Raw data:
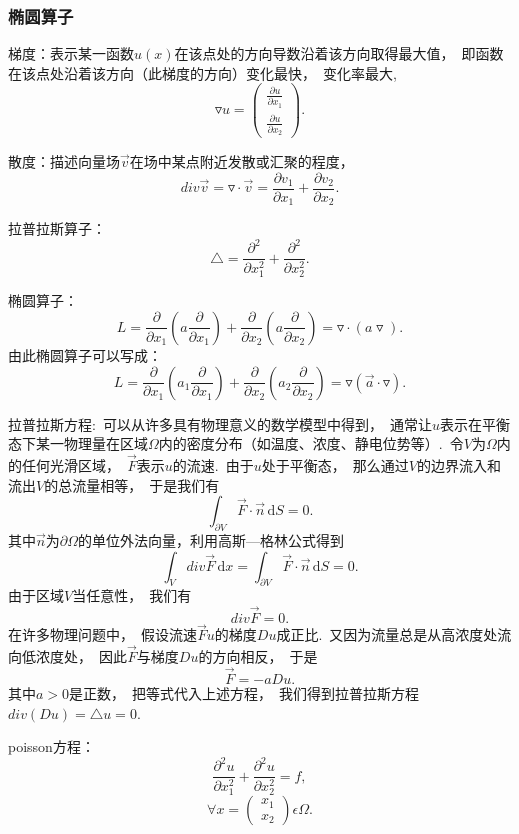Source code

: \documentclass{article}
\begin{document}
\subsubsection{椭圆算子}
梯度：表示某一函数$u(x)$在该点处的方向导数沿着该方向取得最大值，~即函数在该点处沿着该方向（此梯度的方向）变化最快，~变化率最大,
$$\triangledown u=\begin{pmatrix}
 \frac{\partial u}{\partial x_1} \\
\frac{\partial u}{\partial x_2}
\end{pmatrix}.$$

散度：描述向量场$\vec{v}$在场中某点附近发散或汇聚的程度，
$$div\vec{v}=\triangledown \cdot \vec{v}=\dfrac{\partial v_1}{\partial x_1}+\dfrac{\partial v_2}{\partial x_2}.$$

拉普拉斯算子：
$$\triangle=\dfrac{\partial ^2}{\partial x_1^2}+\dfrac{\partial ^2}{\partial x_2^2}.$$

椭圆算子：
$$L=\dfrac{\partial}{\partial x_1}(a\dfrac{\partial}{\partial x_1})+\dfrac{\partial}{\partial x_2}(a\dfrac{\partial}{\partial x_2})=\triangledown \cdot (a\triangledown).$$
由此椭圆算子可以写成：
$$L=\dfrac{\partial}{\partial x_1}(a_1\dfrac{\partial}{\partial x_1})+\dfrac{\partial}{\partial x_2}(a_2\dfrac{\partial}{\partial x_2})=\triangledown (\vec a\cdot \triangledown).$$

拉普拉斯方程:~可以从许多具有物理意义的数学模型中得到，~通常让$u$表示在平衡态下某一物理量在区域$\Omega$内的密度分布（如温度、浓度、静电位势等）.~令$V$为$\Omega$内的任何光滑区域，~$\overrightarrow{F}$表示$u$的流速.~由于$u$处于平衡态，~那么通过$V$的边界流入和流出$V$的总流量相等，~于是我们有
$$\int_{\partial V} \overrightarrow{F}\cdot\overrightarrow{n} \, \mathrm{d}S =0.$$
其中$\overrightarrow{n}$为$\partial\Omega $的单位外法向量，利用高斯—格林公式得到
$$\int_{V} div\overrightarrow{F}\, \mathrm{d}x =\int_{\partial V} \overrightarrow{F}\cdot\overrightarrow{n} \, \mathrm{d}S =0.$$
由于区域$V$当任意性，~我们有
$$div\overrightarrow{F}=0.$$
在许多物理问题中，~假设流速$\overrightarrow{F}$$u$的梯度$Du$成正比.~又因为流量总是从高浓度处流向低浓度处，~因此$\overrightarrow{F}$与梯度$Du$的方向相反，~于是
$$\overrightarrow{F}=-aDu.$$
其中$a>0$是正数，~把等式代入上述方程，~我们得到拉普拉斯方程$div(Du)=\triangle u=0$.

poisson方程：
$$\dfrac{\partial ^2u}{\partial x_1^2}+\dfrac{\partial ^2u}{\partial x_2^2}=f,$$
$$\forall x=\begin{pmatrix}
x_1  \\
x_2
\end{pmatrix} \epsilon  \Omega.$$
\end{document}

---

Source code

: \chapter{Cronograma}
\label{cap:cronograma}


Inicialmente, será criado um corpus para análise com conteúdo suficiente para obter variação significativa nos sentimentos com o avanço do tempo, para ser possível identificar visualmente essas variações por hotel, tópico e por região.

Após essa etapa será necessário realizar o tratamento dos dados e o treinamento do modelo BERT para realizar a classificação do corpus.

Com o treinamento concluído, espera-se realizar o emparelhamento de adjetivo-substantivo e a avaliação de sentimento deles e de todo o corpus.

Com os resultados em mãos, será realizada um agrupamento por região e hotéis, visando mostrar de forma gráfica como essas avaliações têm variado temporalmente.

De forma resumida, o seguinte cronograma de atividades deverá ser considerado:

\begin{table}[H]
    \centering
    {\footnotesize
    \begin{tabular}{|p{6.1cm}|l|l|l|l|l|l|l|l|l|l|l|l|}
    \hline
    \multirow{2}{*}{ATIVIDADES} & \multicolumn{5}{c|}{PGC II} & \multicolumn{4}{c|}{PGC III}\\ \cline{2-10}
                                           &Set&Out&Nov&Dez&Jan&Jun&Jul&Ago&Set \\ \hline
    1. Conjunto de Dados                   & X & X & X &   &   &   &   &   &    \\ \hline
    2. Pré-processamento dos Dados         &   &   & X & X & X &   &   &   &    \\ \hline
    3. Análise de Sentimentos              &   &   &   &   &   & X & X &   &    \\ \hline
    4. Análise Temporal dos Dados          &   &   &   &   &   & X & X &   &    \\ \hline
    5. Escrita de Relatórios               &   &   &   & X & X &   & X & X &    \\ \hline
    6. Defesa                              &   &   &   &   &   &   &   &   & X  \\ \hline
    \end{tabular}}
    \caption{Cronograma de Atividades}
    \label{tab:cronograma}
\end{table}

---

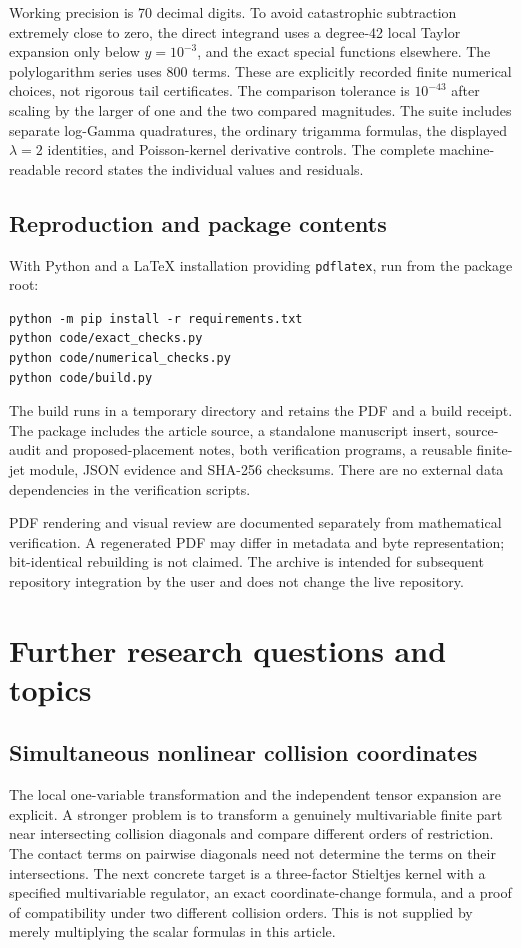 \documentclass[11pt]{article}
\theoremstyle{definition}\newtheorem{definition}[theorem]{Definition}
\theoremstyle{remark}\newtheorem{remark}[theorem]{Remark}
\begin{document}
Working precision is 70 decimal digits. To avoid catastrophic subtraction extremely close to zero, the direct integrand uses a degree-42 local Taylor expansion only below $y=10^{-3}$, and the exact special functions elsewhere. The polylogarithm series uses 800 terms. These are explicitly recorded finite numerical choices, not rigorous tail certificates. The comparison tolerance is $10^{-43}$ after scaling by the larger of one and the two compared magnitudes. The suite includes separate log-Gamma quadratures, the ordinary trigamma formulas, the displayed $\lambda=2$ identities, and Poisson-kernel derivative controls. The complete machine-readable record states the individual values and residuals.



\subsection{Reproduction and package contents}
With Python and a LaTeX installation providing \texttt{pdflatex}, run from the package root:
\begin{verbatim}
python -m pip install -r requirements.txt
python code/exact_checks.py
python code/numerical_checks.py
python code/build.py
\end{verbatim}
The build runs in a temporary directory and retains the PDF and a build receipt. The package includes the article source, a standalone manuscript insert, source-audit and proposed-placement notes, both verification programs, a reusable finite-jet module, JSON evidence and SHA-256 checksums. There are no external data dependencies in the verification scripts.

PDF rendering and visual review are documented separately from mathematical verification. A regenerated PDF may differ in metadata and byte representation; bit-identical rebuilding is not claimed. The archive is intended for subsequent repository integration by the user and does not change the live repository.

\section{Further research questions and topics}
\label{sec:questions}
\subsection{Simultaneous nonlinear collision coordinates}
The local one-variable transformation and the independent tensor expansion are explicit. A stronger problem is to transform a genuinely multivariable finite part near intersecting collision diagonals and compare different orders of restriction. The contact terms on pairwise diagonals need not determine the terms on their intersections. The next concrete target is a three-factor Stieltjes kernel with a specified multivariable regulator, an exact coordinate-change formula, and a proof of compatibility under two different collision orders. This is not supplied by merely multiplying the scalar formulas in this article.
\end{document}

Problem to solve:
Only lines with the word "verification" count here; copy every one from the records.

Written solution:
The build runs in a temporary directory and retains the PDF and a build receipt. The package includes the article source, a standalone manuscript insert, source-audit and proposed-placement notes, both verification programs, a reusable finite-jet module, JSON evidence and SHA-256 checksums. There are no external data dependencies in the verification scripts.
PDF rendering and visual review are documented separately from mathematical verification. A regenerated PDF may differ in metadata and byte representation; bit-identical rebuilding is not claimed. The archive is intended for subsequent repository integration by the user and does not change the live repository.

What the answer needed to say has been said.